Hakim dans un état proche de l’Ohio, dans la scénographie-écrin de Zouzou Leyens, sous les lumières d’Olivier Arnoldy. ©Dominique Houcmant | Goldo
Seul sur ce plateau, il va raconter : son histoire mais d’autres aussi, glanées en Tunisie et au Maroc. L’homophobie endurée dans l’enfance et l’adolescence. Les brimades, les violences, la culture du silence : encaisser, ne rien laisser paraître. “Mais c’est quoi cette vie de merde?! Je suis gaucher. Je suis pédé. Je suis arabe. Je suis de Roubaix. Putain, j’ai tous les défauts du monde !”

L’émancipation progressive, ensuite, quand le jeune homme, à 17 ans, tombe amoureux. Son installation à Lille, toute proche mais si différente de sa voisine. Le monde de la nuit, ses codes, sa faune, plus blanche, plus mûre parfois. Mais toujours empreinte des rapports de domination, de la masculinité imbue de pouvoir dont la menace rôdait déjà sur son enfance.
“Le mensonge a été mon art de combat”, explique Hakim lorsqu’il dépeint son cadre familial. Le Hakim qui, plus tard, hantera les clubs en observant leur population et en guettant la perle rare sera, lui, consterné par la dissonance entre son idéal romantique et les mains aux fesses. “Je m’étais tellement gavé de poèmes du XIXe siècle… et là on était très loin d’Alfred de Musset et d’Emily Brontë…”
Ultra-conscience et pure présence

L’articulation du récit – mode majoritaire – et du jeu théâtral qui s’y immisce est dosée avec soin. Grâce notamment à un encadrement juste : Zouzou Leyens à la scénographie et à la dramaturgie, Joey Elmaleh à l’accompagnement à la mise en scène, Laura Bachman au mouvement, sans oublier le coaching de Sarah Brahy et le regard extérieur de Jacqueline Bollen.

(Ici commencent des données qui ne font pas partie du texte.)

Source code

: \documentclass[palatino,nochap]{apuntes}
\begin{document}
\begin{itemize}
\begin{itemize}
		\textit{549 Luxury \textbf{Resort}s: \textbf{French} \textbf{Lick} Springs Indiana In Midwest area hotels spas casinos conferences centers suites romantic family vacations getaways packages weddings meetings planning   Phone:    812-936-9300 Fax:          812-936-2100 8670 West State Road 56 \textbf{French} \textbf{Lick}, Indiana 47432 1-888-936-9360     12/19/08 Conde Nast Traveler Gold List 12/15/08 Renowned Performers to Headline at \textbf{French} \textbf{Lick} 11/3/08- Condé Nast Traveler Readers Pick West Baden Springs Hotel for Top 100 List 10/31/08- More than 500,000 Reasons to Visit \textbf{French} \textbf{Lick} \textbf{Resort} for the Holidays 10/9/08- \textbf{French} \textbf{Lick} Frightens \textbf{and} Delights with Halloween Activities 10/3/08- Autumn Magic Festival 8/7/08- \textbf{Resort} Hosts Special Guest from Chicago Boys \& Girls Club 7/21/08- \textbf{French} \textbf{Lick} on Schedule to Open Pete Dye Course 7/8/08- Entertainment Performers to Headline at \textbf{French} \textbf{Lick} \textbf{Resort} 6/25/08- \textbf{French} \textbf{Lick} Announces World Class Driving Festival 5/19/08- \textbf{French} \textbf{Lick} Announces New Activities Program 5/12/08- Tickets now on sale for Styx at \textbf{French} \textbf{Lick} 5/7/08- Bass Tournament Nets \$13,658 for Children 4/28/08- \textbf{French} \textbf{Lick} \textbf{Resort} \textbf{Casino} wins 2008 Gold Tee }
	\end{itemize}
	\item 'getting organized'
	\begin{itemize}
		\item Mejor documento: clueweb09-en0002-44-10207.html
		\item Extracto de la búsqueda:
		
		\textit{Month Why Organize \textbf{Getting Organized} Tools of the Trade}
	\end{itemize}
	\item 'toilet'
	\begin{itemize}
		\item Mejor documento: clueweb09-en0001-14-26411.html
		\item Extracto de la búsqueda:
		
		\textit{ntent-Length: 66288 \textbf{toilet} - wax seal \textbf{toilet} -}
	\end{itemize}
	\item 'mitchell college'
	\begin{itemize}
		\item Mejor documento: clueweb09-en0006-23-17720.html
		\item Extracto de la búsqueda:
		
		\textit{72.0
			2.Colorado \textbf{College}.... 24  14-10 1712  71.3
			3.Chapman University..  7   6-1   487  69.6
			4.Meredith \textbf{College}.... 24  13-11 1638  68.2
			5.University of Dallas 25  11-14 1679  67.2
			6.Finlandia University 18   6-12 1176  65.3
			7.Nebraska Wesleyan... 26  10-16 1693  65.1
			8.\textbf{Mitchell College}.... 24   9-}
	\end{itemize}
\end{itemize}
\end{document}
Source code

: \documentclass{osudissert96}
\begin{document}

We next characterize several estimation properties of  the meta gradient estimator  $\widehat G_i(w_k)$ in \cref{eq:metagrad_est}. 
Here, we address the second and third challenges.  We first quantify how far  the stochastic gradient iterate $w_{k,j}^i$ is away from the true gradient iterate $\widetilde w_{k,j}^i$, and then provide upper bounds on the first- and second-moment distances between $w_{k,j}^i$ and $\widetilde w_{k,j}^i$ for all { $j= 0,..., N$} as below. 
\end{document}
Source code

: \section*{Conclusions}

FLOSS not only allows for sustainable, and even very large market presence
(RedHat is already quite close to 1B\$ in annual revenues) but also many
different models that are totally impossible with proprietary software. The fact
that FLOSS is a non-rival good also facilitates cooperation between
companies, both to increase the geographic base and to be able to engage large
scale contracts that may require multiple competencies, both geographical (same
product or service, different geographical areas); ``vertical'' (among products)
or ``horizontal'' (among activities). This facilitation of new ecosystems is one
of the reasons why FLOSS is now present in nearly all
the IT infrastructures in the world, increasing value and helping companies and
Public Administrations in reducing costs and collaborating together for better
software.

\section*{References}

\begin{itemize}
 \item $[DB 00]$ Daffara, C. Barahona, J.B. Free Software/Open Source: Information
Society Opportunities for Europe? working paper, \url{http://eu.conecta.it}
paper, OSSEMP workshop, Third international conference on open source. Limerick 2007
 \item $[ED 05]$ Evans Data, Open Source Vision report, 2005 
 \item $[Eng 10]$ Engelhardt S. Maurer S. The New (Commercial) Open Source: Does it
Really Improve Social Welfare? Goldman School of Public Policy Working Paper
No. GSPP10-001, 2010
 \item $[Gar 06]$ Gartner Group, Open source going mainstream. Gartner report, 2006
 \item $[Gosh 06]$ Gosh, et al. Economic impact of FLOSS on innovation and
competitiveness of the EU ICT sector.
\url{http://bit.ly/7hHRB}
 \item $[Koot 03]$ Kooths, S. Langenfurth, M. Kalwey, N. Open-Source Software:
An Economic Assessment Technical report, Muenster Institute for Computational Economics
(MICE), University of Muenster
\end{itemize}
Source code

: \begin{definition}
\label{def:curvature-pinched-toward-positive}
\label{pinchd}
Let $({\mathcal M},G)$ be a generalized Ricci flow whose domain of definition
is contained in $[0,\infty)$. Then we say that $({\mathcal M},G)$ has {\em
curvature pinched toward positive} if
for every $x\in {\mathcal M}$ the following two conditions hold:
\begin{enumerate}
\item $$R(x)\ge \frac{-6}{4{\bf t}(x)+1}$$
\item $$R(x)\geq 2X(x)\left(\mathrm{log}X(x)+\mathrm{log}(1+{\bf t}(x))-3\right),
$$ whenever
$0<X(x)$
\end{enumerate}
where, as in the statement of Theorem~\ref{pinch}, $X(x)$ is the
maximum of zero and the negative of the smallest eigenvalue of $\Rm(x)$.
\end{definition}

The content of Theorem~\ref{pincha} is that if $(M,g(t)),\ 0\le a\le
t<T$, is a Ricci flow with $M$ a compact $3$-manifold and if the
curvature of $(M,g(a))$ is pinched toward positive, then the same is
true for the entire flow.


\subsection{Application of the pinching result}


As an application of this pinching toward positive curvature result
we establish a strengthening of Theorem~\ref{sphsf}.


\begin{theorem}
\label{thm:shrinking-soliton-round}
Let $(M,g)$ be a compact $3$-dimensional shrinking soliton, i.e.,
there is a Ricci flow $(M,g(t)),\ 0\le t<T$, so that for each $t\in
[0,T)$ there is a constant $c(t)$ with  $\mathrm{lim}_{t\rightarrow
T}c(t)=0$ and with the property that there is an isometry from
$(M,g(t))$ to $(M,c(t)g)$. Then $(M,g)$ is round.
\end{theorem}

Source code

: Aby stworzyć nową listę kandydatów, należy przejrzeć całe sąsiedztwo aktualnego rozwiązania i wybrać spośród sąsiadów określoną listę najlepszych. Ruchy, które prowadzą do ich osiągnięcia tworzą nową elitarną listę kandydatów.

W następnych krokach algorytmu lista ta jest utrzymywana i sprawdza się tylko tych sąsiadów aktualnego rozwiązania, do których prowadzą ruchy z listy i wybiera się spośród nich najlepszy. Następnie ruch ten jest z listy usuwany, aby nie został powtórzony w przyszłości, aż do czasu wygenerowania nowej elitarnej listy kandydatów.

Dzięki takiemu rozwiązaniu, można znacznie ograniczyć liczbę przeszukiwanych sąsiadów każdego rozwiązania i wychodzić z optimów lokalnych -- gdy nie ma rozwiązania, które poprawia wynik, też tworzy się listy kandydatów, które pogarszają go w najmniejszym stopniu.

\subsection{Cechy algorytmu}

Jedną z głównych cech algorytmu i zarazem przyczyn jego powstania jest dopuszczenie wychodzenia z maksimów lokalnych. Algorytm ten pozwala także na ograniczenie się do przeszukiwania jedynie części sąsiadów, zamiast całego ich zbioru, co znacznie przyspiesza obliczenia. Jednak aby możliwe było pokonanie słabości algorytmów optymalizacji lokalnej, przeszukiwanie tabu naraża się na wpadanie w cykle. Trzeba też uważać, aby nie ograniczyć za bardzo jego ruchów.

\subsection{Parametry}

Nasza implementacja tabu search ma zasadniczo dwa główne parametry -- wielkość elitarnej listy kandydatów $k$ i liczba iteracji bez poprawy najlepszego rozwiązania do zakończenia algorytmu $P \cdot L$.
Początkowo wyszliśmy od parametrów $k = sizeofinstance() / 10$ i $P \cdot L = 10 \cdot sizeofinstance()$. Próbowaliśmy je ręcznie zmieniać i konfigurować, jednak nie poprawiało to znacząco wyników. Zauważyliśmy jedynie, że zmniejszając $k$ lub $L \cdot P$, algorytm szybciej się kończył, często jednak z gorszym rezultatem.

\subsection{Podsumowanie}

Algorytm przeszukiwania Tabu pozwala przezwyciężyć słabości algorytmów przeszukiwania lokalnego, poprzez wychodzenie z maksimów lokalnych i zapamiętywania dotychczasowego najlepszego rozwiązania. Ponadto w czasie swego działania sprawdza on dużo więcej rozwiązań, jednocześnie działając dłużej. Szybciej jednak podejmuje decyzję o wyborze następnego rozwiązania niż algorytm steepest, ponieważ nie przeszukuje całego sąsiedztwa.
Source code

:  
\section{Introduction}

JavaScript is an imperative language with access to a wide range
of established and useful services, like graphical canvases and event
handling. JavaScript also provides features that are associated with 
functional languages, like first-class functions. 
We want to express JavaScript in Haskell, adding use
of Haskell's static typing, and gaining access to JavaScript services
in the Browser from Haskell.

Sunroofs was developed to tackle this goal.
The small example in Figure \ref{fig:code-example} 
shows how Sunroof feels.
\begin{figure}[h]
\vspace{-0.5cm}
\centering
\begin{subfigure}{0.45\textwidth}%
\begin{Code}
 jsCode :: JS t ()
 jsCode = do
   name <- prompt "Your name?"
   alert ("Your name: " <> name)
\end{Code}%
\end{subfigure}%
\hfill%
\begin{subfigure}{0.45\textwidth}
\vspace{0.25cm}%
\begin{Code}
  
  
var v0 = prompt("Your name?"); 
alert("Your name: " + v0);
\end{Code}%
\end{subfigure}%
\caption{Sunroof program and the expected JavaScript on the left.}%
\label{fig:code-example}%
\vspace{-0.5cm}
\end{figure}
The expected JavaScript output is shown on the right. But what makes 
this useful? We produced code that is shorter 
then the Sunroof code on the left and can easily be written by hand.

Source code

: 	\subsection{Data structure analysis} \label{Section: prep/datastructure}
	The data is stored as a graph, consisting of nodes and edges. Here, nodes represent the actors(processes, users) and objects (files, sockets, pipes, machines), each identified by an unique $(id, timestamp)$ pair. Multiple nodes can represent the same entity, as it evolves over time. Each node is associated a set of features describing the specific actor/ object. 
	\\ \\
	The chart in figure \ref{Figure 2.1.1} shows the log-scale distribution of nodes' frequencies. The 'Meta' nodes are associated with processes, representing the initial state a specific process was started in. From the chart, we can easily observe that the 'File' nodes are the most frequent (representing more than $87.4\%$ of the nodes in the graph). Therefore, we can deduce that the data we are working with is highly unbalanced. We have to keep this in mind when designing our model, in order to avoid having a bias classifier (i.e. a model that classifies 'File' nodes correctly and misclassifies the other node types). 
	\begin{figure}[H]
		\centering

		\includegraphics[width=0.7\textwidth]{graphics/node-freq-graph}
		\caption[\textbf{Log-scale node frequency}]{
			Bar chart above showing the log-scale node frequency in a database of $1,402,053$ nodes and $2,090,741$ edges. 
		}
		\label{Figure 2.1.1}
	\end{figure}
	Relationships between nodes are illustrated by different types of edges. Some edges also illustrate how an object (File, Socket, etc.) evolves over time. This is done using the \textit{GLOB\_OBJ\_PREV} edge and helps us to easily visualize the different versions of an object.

L’ensemble laisse le champ libre à la sincérité. Celle qui fait dire à l’auteur-acteur, au sortir de la première, cette alchimie étrange : confier son histoire à des personnes inconnues pour la plupart, et les va-et-vient de cette “ultra-conscience” avec sa pure présence scénique.
Celle-ci, tout fébrile que soit l’enjeu d’une si intime création, ne s’en trouvera jamais éclipsée. Tant l’artiste a réussi à faire matière de cette colère clairvoyante qui l’habite.